Exercise requirements ::
From the line with "- Minimal test coverage" through the line with "## Requirements Check", inclusive, return each line of the data below exactly and leave the rest out.

Available records ::

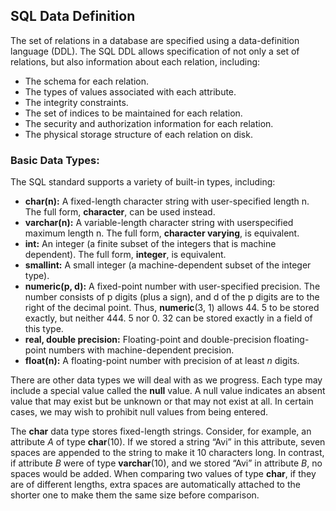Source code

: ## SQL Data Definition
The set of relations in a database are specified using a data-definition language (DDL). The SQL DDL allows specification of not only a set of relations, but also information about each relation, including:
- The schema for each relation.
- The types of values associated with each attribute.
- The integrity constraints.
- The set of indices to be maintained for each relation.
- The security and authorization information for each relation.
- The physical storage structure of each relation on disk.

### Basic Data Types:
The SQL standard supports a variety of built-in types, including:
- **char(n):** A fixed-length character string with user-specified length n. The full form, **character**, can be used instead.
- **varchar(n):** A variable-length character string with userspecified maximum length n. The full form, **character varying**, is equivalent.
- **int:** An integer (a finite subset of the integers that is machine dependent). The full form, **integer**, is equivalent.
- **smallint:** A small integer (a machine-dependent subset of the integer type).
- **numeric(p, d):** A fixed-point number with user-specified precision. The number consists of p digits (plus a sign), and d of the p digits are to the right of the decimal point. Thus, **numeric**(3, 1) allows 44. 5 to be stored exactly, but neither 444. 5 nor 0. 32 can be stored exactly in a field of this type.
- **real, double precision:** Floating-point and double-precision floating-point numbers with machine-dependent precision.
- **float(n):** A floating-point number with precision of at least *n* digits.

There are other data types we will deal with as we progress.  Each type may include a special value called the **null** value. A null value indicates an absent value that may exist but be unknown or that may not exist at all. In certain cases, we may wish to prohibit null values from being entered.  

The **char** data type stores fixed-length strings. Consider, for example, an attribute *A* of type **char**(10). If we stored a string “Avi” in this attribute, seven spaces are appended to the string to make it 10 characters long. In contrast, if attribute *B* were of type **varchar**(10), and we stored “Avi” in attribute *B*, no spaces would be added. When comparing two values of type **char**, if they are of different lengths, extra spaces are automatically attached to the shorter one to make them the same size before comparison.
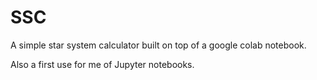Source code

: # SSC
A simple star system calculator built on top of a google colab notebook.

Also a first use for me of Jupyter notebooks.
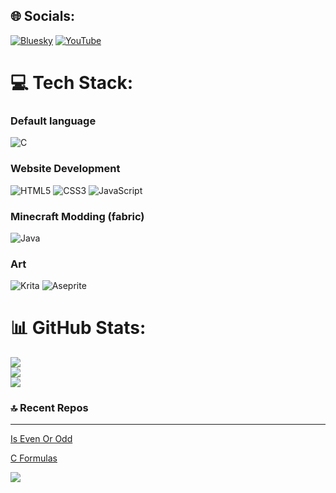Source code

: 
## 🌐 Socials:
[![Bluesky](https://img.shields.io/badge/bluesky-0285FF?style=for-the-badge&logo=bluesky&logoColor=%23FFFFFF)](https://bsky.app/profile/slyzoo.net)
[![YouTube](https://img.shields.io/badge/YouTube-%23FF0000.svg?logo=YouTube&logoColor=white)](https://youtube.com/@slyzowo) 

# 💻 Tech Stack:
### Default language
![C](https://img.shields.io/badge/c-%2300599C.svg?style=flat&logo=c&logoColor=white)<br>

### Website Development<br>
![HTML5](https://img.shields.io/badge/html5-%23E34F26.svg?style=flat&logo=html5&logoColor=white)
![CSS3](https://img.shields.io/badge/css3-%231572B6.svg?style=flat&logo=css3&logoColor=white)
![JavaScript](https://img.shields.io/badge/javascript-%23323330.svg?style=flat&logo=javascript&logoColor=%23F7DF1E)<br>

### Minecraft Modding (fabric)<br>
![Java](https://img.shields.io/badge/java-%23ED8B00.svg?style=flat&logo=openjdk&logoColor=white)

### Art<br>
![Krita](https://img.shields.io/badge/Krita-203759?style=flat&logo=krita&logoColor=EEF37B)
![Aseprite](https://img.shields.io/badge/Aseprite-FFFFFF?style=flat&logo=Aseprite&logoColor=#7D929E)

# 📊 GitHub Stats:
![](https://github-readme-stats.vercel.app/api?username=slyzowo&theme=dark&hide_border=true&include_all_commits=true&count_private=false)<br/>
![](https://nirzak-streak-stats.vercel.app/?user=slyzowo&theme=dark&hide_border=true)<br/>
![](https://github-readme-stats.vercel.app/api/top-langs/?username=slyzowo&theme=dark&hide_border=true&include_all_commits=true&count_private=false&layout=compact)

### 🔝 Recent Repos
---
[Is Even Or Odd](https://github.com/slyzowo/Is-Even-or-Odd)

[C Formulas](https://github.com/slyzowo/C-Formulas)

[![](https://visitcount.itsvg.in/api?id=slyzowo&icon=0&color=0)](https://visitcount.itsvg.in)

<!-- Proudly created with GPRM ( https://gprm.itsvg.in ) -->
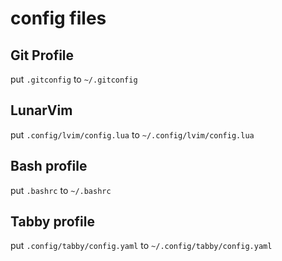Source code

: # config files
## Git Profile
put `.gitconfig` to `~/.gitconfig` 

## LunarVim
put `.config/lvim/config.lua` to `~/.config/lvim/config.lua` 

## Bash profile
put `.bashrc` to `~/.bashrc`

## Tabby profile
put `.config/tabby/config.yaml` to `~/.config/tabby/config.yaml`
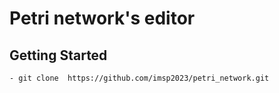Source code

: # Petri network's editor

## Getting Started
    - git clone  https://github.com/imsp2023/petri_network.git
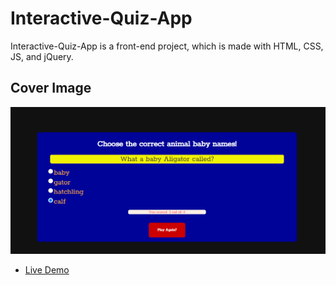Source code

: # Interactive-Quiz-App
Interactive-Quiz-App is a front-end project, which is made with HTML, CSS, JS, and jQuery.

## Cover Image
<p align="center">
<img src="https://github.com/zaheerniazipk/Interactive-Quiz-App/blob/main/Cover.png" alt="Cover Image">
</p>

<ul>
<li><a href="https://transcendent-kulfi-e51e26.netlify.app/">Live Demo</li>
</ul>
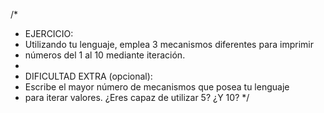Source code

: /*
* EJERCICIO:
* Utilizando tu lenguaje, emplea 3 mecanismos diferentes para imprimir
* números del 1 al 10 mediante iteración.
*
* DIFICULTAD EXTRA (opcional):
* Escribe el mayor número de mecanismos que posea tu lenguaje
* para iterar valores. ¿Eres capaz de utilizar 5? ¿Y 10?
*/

...

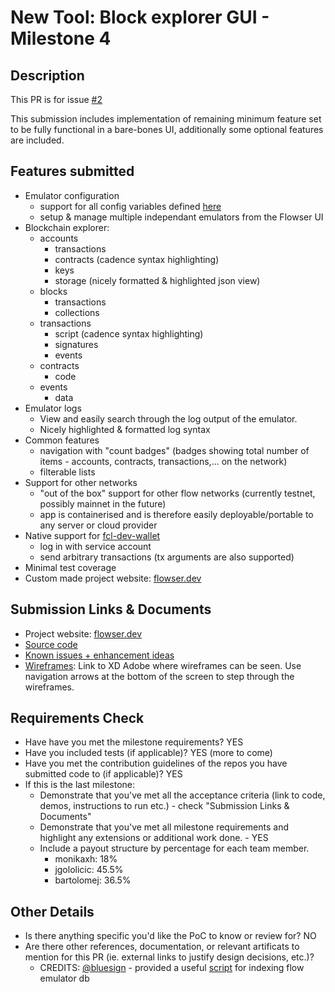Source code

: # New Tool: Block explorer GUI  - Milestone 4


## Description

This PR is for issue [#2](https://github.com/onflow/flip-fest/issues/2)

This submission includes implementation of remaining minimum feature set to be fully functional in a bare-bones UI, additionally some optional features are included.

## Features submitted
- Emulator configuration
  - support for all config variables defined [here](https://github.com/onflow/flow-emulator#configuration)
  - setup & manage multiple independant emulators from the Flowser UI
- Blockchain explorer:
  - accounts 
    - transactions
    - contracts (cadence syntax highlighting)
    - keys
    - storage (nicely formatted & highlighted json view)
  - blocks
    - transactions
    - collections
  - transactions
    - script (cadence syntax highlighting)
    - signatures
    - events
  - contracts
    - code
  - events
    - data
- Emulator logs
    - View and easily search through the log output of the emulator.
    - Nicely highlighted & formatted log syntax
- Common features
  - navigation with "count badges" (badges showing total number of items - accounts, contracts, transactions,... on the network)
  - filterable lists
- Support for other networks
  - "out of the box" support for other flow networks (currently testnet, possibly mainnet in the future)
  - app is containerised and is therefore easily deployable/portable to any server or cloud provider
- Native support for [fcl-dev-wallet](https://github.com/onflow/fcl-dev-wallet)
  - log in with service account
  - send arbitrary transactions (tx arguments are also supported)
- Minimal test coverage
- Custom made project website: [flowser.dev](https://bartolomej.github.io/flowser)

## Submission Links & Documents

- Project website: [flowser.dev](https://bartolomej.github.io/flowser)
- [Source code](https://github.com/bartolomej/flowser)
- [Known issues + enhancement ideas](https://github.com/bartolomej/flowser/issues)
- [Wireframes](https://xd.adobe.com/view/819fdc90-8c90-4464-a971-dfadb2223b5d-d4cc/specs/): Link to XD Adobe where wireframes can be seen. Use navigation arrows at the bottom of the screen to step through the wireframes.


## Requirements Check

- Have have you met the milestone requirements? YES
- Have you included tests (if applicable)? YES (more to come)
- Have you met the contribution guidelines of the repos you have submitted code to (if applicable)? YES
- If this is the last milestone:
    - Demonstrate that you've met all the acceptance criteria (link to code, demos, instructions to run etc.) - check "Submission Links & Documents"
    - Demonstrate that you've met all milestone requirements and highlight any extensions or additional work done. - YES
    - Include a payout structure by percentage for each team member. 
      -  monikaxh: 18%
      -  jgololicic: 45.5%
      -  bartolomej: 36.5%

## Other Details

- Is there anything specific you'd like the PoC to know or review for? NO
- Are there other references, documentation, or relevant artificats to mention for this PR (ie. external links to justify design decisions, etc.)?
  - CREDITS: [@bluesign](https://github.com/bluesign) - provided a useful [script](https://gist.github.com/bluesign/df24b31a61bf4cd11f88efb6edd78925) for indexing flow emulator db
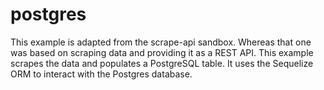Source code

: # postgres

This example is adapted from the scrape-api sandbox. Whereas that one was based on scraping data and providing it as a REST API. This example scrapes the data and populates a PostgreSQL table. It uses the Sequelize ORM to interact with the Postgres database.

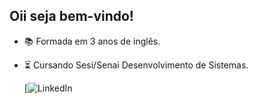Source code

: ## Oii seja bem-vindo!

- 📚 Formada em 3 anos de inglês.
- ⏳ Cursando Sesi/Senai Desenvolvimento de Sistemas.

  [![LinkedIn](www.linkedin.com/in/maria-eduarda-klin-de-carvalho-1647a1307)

Result for this exercise ::
- Minimal test coverage
- Custom made project website: [flowser.dev](https://bartolomej.github.io/flowser)

## Submission Links & Documents

- Project website: [flowser.dev](https://bartolomej.github.io/flowser)
- [Source code](https://github.com/bartolomej/flowser)
- [Known issues + enhancement ideas](https://github.com/bartolomej/flowser/issues)
- [Wireframes](https://xd.adobe.com/view/819fdc90-8c90-4464-a971-dfadb2223b5d-d4cc/specs/): Link to XD Adobe where wireframes can be seen. Use navigation arrows at the bottom of the screen to step through the wireframes.


## Requirements Check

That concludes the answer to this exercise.